◆ **WHAT IS EXPECTED**: Print the lines below word for word, beginning with the first and ending with the line that holds "Use CSS to achieve, not", and skip every picture.

*** INFORMATION SUPPLIED ***

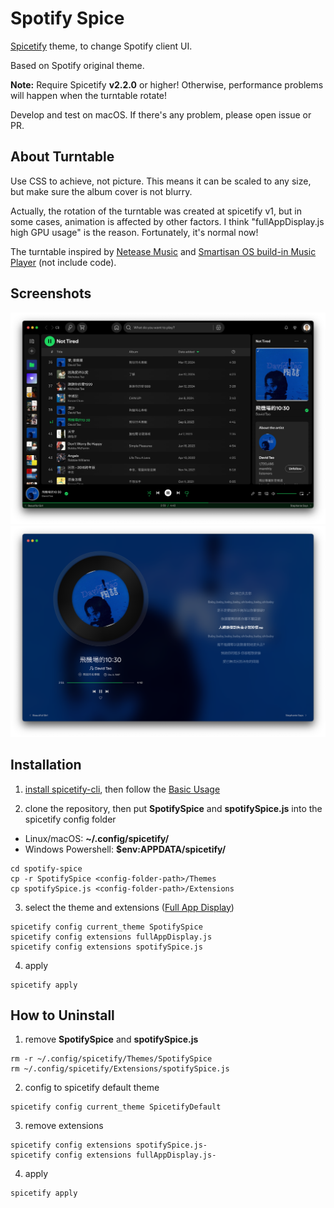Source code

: # Spotify Spice

[Spicetify](https://github.com/khanhas/spicetify-cli) theme, to change Spotify client UI.

Based on Spotify original theme.

**Note:** Require Spicetify **v2.2.0** or higher! Otherwise, performance problems will happen when the turntable rotate!

Develop and test on macOS. If there's any problem, please open issue or PR.

## About Turntable

Use CSS to achieve, not picture. This means it can be scaled to any size, but make sure the album cover is not blurry.

Actually, the rotation of the turntable was created at spicetify v1, but in some cases, animation is affected by other factors. I think "fullAppDisplay.js high GPU usage" is the reason. Fortunately, it's normal now!

The turntable inspired by [Netease Music](https://music.163.com) and [Smartisan OS build-in Music Player](https://www.smartisan.com/os/#/beauty) (not include code).

## Screenshots

![main](screenshots/main.png)
![full_app_display](screenshots/full_app_display.png)

## Installation

1. [install spicetify-cli](https://spicetify.app/docs/getting-started#installation), then follow the [Basic Usage](https://spicetify.app/docs/getting-started#basic-usage)

2. clone the repository, then put **SpotifySpice** and **spotifySpice.js** into the spicetify config folder
* Linux/macOS: **~/.config/spicetify/**
* Windows Powershell: **$env:APPDATA/spicetify/**

```shell
cd spotify-spice
cp -r SpotifySpice <config-folder-path>/Themes
cp spotifySpice.js <config-folder-path>/Extensions
```

3. select the theme and extensions ([Full App Display](https://spicetify.app/docs/advanced-usage/extensions#full-app-display))

```shell
spicetify config current_theme SpotifySpice
spicetify config extensions fullAppDisplay.js
spicetify config extensions spotifySpice.js
```

4. apply

```shell
spicetify apply
```

## How to Uninstall

1. remove **SpotifySpice** and **spotifySpice.js**

```shell
rm -r ~/.config/spicetify/Themes/SpotifySpice
rm ~/.config/spicetify/Extensions/spotifySpice.js
```

2. config to spicetify default theme

```shell
spicetify config current_theme SpicetifyDefault
```

3. remove extensions

```shell
spicetify config extensions spotifySpice.js-
spicetify config extensions fullAppDisplay.js-
```

4. apply

```shell
spicetify apply
```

*** End of INFORMATION SUPPLIED ***

◆ **EXERCISE SOLUTION**:
Source code

: # Spotify Spice

[Spicetify](https://github.com/khanhas/spicetify-cli) theme, to change Spotify client UI.

Based on Spotify original theme.

**Note:** Require Spicetify **v2.2.0** or higher! Otherwise, performance problems will happen when the turntable rotate!

Develop and test on macOS. If there's any problem, please open issue or PR.

## About Turntable

Use CSS to achieve, not picture. This means it can be scaled to any size, but make sure the album cover is not blurry.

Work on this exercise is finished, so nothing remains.